**What the exercise asks:** Copy each line of the records exactly, stopping only after the line that contains "الأول وهكذا. الافتراضي هو 0. |" has been written, and leave pictures out.

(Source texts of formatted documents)
------------------------------------

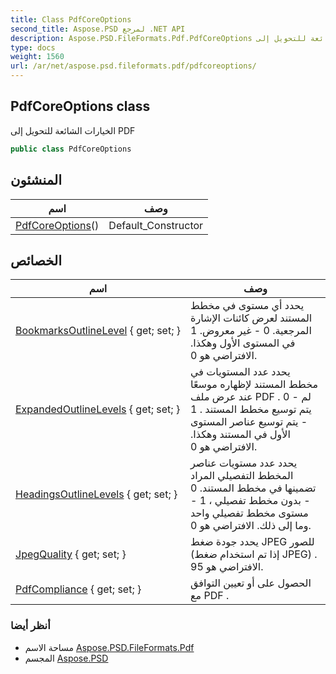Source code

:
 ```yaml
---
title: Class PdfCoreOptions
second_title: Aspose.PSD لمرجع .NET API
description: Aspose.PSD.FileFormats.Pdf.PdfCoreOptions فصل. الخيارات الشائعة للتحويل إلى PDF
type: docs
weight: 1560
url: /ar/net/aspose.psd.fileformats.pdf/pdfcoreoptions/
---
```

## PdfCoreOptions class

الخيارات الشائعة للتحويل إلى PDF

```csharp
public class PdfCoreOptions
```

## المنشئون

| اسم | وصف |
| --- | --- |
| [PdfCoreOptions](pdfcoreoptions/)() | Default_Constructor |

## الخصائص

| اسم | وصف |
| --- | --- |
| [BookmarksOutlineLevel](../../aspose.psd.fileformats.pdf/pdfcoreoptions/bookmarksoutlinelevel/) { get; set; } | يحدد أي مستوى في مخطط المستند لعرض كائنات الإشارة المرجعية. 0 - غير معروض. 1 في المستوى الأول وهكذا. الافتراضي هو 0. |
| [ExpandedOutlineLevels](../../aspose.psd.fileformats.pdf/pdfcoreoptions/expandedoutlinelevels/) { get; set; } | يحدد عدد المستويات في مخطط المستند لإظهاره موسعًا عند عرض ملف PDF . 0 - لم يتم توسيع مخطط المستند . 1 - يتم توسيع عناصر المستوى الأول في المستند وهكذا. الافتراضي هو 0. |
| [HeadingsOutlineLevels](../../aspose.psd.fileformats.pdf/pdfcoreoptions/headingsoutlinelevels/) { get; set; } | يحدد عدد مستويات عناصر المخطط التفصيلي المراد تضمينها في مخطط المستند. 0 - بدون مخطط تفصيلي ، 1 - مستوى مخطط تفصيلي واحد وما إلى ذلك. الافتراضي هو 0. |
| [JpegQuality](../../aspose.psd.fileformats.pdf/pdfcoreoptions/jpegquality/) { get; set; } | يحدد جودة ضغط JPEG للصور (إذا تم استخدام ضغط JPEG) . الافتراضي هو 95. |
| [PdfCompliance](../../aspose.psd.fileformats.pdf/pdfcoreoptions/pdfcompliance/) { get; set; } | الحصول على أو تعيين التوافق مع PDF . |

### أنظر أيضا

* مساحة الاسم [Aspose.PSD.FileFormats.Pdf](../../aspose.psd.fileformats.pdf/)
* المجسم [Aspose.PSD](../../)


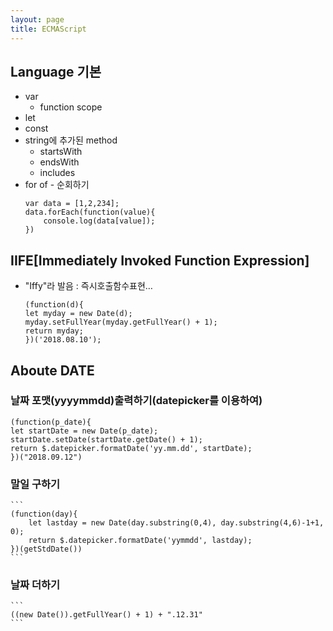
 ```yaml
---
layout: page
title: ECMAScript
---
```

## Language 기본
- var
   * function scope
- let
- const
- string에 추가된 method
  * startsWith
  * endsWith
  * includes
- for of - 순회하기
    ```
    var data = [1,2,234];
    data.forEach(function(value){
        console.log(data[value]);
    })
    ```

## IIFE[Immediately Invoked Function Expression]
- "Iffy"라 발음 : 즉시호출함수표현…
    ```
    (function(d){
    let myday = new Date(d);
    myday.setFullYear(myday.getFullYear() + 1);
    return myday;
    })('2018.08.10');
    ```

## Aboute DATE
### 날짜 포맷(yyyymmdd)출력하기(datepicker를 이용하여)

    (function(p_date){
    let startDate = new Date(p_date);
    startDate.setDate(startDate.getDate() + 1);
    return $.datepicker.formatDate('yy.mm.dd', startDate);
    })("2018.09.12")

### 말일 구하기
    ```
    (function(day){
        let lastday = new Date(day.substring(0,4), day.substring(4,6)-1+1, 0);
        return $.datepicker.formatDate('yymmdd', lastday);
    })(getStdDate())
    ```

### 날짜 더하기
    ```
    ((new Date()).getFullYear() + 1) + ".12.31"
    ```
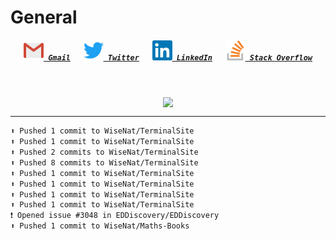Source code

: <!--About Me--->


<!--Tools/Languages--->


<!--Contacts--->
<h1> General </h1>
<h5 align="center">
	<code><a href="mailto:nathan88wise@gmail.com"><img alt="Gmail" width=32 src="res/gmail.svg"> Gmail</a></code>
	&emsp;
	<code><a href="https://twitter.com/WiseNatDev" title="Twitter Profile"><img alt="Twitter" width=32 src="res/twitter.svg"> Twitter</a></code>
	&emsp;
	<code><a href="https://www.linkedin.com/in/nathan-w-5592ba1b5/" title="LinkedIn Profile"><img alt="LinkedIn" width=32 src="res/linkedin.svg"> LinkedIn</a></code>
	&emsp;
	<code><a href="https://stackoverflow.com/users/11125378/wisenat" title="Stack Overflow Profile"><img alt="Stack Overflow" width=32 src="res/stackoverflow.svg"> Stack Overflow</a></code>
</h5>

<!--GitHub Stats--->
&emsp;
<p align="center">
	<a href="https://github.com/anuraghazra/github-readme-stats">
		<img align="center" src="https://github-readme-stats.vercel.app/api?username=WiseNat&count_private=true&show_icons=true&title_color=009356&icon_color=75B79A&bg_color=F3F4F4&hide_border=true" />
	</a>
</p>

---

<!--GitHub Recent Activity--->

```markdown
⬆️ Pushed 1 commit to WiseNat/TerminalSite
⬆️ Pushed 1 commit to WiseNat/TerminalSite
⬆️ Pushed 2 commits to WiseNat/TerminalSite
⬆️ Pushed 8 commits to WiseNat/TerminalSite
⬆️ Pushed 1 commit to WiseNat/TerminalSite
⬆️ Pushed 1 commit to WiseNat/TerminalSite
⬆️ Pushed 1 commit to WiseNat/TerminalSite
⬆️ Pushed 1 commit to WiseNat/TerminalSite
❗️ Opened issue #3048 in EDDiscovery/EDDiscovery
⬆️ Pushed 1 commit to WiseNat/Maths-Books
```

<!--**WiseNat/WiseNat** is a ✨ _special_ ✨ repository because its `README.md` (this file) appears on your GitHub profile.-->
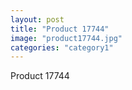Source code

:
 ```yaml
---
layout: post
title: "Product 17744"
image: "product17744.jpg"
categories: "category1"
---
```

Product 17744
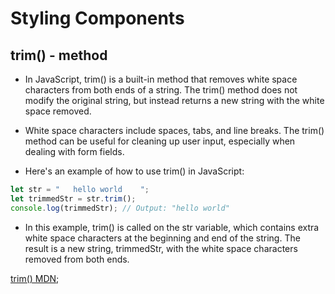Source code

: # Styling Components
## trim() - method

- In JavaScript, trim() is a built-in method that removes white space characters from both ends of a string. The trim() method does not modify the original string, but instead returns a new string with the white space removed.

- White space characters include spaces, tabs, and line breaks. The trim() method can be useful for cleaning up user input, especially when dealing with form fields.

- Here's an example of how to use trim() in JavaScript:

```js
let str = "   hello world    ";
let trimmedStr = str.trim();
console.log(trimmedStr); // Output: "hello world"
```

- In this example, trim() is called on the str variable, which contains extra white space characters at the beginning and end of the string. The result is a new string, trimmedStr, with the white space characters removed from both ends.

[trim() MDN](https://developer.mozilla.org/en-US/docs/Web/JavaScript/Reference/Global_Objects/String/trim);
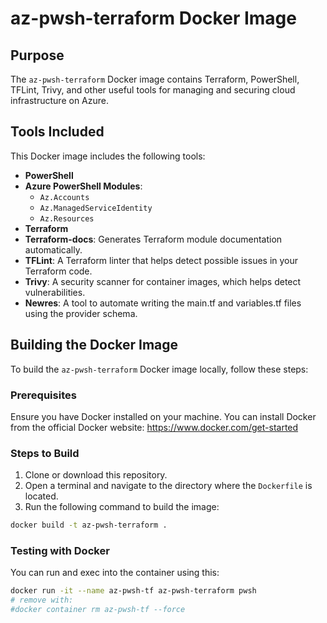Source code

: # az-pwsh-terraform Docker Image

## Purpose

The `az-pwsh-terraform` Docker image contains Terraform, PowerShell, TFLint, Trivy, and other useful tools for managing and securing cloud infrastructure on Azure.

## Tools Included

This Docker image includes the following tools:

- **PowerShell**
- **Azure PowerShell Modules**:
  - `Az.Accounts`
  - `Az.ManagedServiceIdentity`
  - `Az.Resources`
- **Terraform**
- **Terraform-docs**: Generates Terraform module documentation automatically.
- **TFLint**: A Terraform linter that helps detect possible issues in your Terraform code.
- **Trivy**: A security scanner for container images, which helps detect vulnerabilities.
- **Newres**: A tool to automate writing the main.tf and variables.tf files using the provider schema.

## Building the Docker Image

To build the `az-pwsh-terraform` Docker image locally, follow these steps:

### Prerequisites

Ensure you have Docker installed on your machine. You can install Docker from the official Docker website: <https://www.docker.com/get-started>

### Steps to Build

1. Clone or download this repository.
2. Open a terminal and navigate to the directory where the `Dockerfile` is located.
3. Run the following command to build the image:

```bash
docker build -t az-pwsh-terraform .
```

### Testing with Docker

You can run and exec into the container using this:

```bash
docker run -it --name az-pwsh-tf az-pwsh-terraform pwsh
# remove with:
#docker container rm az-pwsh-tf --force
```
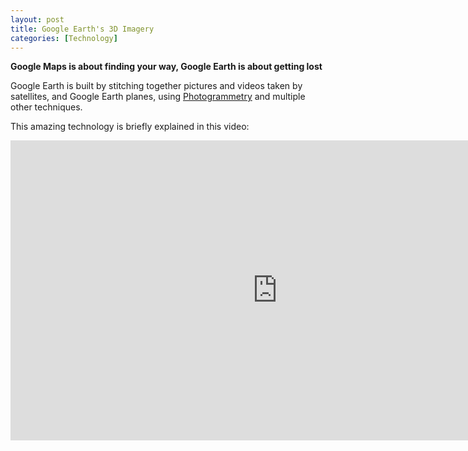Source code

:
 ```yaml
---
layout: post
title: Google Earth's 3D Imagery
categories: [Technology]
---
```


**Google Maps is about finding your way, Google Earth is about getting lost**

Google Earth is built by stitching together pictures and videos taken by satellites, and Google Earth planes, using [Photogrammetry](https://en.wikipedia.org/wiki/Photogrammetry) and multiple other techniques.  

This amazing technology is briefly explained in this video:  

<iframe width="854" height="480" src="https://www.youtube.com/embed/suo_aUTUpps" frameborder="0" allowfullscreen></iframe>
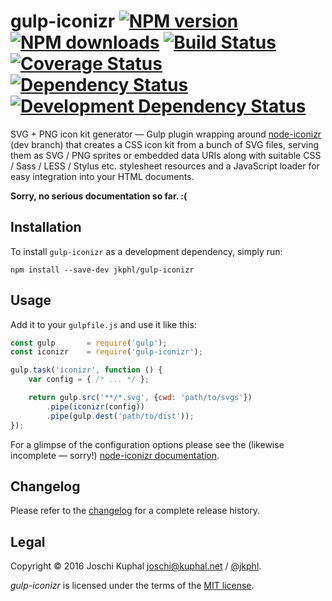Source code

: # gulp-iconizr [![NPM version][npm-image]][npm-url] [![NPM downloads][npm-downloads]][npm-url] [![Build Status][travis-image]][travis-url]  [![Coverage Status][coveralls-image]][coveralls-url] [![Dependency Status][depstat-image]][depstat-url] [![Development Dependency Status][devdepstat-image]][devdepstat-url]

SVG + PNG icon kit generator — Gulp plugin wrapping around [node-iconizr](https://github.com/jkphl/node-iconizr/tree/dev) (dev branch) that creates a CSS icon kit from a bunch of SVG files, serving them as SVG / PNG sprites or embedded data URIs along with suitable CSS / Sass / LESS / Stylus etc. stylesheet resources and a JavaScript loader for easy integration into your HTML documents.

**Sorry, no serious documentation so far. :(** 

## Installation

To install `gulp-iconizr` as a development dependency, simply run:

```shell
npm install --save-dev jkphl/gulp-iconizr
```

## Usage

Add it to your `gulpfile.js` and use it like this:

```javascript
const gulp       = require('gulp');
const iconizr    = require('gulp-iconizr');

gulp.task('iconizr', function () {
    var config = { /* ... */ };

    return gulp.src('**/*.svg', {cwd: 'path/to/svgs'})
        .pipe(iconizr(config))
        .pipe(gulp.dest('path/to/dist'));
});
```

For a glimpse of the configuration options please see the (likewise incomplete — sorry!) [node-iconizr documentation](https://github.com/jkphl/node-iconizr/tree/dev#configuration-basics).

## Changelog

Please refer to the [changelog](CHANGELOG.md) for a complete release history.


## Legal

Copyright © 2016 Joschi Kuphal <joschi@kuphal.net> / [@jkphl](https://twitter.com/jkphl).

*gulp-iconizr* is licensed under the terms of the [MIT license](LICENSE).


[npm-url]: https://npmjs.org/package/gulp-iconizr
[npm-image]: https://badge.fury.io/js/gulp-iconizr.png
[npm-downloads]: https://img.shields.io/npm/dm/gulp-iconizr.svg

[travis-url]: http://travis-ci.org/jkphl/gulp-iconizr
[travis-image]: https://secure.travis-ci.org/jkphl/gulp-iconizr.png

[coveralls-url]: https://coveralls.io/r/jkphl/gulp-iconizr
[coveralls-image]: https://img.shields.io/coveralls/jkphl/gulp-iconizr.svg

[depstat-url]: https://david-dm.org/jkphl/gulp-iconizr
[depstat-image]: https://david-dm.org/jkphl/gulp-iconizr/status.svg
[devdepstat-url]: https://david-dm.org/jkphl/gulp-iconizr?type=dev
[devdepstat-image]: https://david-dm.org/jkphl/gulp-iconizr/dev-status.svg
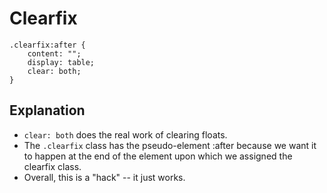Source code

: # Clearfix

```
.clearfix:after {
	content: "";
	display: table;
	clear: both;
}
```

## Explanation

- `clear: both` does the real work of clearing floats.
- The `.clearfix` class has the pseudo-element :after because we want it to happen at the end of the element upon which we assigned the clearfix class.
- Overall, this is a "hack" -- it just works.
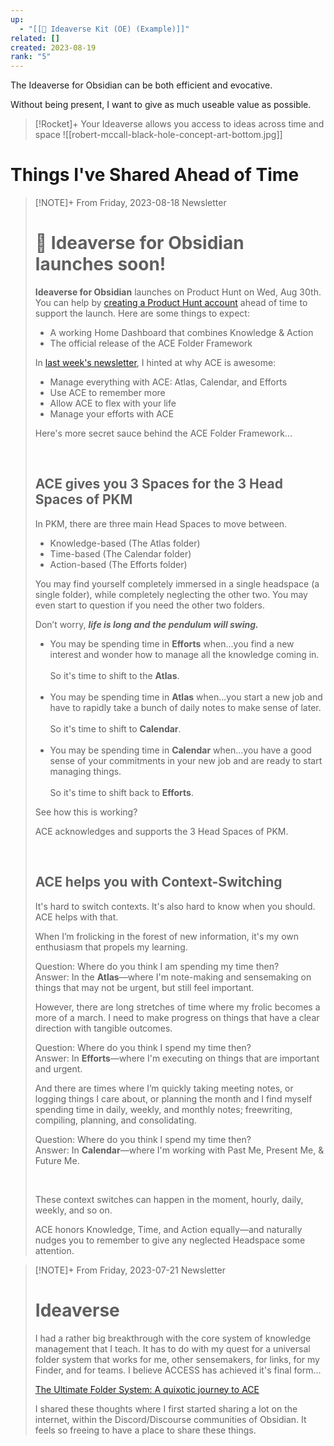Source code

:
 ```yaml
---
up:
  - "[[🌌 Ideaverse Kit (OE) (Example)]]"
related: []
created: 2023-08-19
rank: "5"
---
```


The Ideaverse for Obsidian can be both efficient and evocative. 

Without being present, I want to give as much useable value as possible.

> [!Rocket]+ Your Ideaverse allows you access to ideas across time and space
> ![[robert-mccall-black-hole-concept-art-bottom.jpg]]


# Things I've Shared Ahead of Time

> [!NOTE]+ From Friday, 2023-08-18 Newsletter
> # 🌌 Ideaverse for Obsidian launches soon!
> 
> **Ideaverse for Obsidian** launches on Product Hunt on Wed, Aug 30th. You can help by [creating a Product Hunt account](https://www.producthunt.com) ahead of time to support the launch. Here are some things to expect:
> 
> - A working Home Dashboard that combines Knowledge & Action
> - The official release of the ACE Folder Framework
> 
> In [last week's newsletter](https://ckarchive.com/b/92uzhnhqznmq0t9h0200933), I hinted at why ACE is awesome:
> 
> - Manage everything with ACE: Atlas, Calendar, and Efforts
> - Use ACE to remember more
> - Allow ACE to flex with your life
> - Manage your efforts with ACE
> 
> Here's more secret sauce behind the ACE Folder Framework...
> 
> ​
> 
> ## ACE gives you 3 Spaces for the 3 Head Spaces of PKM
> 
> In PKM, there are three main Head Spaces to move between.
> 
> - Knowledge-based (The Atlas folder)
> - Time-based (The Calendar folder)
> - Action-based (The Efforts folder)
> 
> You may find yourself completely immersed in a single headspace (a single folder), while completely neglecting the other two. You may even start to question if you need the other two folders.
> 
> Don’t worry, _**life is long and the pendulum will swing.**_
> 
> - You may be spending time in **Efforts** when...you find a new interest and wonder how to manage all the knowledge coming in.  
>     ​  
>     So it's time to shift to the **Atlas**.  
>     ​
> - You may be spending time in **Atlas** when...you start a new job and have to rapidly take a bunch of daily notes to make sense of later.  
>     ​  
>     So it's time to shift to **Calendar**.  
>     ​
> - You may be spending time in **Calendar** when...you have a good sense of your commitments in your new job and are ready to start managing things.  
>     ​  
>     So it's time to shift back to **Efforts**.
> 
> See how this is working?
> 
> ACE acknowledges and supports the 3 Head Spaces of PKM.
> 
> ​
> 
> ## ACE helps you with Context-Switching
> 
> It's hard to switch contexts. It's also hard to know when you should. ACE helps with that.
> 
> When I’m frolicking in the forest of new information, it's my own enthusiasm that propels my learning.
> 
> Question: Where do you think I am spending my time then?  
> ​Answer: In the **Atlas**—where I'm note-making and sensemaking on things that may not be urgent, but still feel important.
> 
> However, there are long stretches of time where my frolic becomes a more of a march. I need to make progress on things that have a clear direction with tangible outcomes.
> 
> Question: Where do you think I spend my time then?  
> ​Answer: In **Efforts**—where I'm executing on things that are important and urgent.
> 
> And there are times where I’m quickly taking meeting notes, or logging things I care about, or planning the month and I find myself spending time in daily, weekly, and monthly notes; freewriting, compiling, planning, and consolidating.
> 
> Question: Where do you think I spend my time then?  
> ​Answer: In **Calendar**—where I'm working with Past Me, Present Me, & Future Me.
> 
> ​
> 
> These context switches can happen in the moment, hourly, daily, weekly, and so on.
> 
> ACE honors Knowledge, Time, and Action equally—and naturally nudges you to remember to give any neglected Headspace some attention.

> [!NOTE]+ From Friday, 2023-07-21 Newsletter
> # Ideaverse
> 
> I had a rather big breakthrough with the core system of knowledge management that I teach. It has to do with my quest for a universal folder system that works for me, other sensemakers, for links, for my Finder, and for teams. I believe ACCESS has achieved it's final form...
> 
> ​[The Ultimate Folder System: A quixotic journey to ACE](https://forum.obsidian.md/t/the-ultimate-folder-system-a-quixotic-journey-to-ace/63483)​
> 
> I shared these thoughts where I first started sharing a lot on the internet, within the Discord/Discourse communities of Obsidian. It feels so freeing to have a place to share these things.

------------------------------------

**Response to this exercise:**
Source code

:
 ```yaml
---
title: Class PdfCoreOptions
second_title: Aspose.PSD لمرجع .NET API
description: Aspose.PSD.FileFormats.Pdf.PdfCoreOptions فصل. الخيارات الشائعة للتحويل إلى PDF
type: docs
weight: 1560
url: /ar/net/aspose.psd.fileformats.pdf/pdfcoreoptions/
---
```

## PdfCoreOptions class

الخيارات الشائعة للتحويل إلى PDF

```csharp
public class PdfCoreOptions
```

## المنشئون

| اسم | وصف |
| --- | --- |
| [PdfCoreOptions](pdfcoreoptions/)() | Default_Constructor |

## الخصائص

| اسم | وصف |
| --- | --- |
| [BookmarksOutlineLevel](../../aspose.psd.fileformats.pdf/pdfcoreoptions/bookmarksoutlinelevel/) { get; set; } | يحدد أي مستوى في مخطط المستند لعرض كائنات الإشارة المرجعية. 0 - غير معروض. 1 في المستوى الأول وهكذا. الافتراضي هو 0. |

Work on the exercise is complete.